The energy landscape of a peptide [Ace‐Lys‐Gln‐Cys‐Arg‐Glu‐Arg‐Ala‐Nme] in explicit water was studied with a multicanonical molecular dynamics simulation, and the AMBER parm96 force field was used for the energy calculation. The peptide was taken from the recognition helix of the DNA‐binding protein, c‐Myb. A rugged energy landscape was obtained, in which the random‐coil conformations were dominant at room temperature. The CD spectra of the synthesized peptide revealed that it is in the random state at room temperature. However, the 300 K canonical ensemble, Q(300K), contained α‐helix, 3₁₀‐helix, β‐turn, and β‐hairpin structures with small but notable probabilities of existence. The complete α‐helix, imperfect α‐helix, and random‐coil conformations were separated from one another in the conformational space. This means that the peptide must overcome energy barriers to form the α‐helix.
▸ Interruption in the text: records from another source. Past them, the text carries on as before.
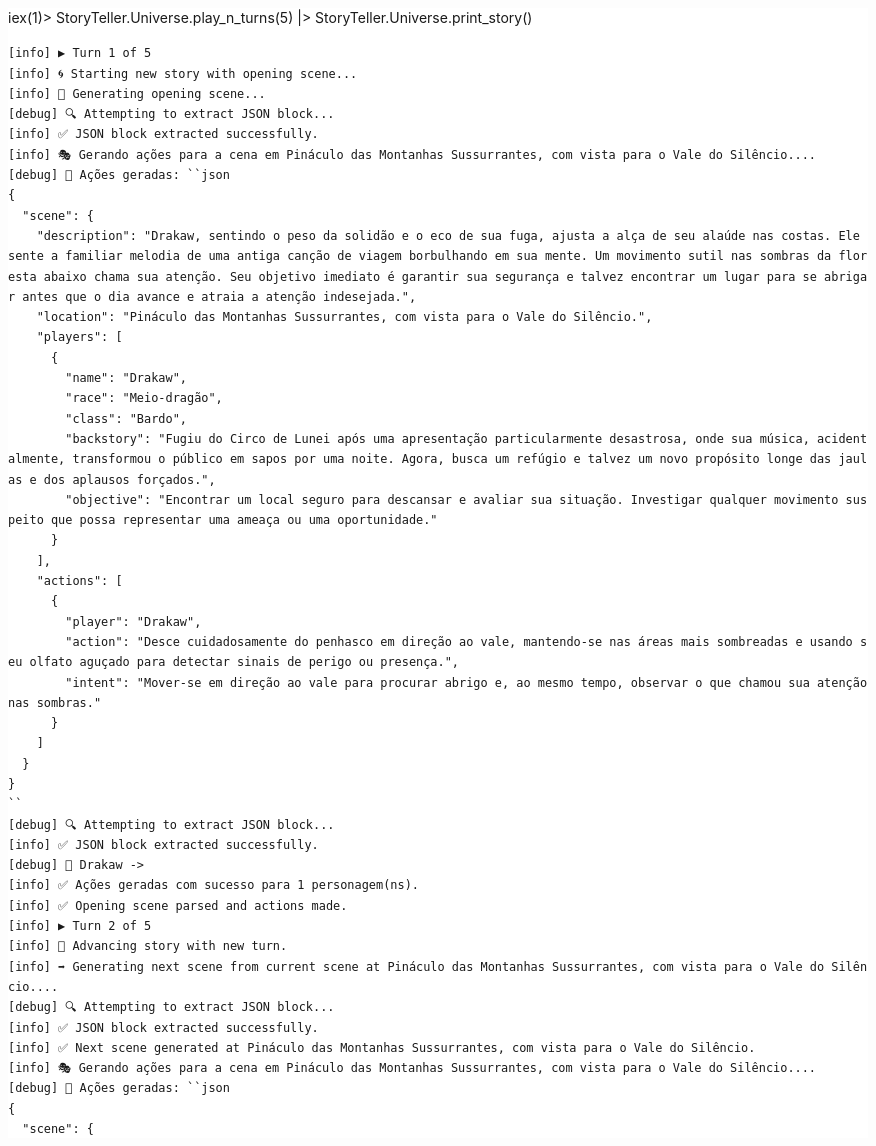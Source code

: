 iex(1)> StoryTeller.Universe.play_n_turns(5) |> StoryTeller.Universe.print_story()

```
[info] ▶️ Turn 1 of 5
[info] 🌀 Starting new story with opening scene...
[info] 🌅 Generating opening scene...
[debug] 🔍 Attempting to extract JSON block...
[info] ✅ JSON block extracted successfully.
[info] 🎭 Gerando ações para a cena em Pináculo das Montanhas Sussurrantes, com vista para o Vale do Silêncio....
[debug] 📝 Ações geradas: ``json
{
  "scene": {
    "description": "Drakaw, sentindo o peso da solidão e o eco de sua fuga, ajusta a alça de seu alaúde nas costas. Ele sente a familiar melodia de uma antiga canção de viagem borbulhando em sua mente. Um movimento sutil nas sombras da floresta abaixo chama sua atenção. Seu objetivo imediato é garantir sua segurança e talvez encontrar um lugar para se abrigar antes que o dia avance e atraia a atenção indesejada.",
    "location": "Pináculo das Montanhas Sussurrantes, com vista para o Vale do Silêncio.",
    "players": [
      {
        "name": "Drakaw",
        "race": "Meio-dragão",
        "class": "Bardo",
        "backstory": "Fugiu do Circo de Lunei após uma apresentação particularmente desastrosa, onde sua música, acidentalmente, transformou o público em sapos por uma noite. Agora, busca um refúgio e talvez um novo propósito longe das jaulas e dos aplausos forçados.",
        "objective": "Encontrar um local seguro para descansar e avaliar sua situação. Investigar qualquer movimento suspeito que possa representar uma ameaça ou uma oportunidade."
      }
    ],
    "actions": [
      {
        "player": "Drakaw",
        "action": "Desce cuidadosamente do penhasco em direção ao vale, mantendo-se nas áreas mais sombreadas e usando seu olfato aguçado para detectar sinais de perigo ou presença.",
        "intent": "Mover-se em direção ao vale para procurar abrigo e, ao mesmo tempo, observar o que chamou sua atenção nas sombras."
      }
    ]
  }
}
``
[debug] 🔍 Attempting to extract JSON block...
[info] ✅ JSON block extracted successfully.
[debug] 🧍 Drakaw -> 
[info] ✅ Ações geradas com sucesso para 1 personagem(ns).
[info] ✅ Opening scene parsed and actions made.
[info] ▶️ Turn 2 of 5
[info] 🔁 Advancing story with new turn.
[info] ➡️ Generating next scene from current scene at Pináculo das Montanhas Sussurrantes, com vista para o Vale do Silêncio....
[debug] 🔍 Attempting to extract JSON block...
[info] ✅ JSON block extracted successfully.
[info] ✅ Next scene generated at Pináculo das Montanhas Sussurrantes, com vista para o Vale do Silêncio.
[info] 🎭 Gerando ações para a cena em Pináculo das Montanhas Sussurrantes, com vista para o Vale do Silêncio....
[debug] 📝 Ações geradas: ``json
{
  "scene": {
```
The overcoming process may correspond to the hydrogen‐bond rearrangements from peptide–water to peptide–peptide interactions. The β‐turn, imperfect 3₁₀‐helix, and β‐hairpin structures, among which there are no energy barriers at 300 K, were embedded in the ensemble of the random‐coil conformations. Two types of β‐hairpin with different β‐turn regions were observed in Q(300K). The two β‐hairpin structures may have different mechanisms for the β‐hairpin formation. The current study proposes a scheme that the random state of this peptide consists of both ordered and disordered conformations. In contrast, the energy landscape obtained from the parm94 force field was funnel like, in which the peptide formed the helical conformation at room temperature and random coil at high temperature.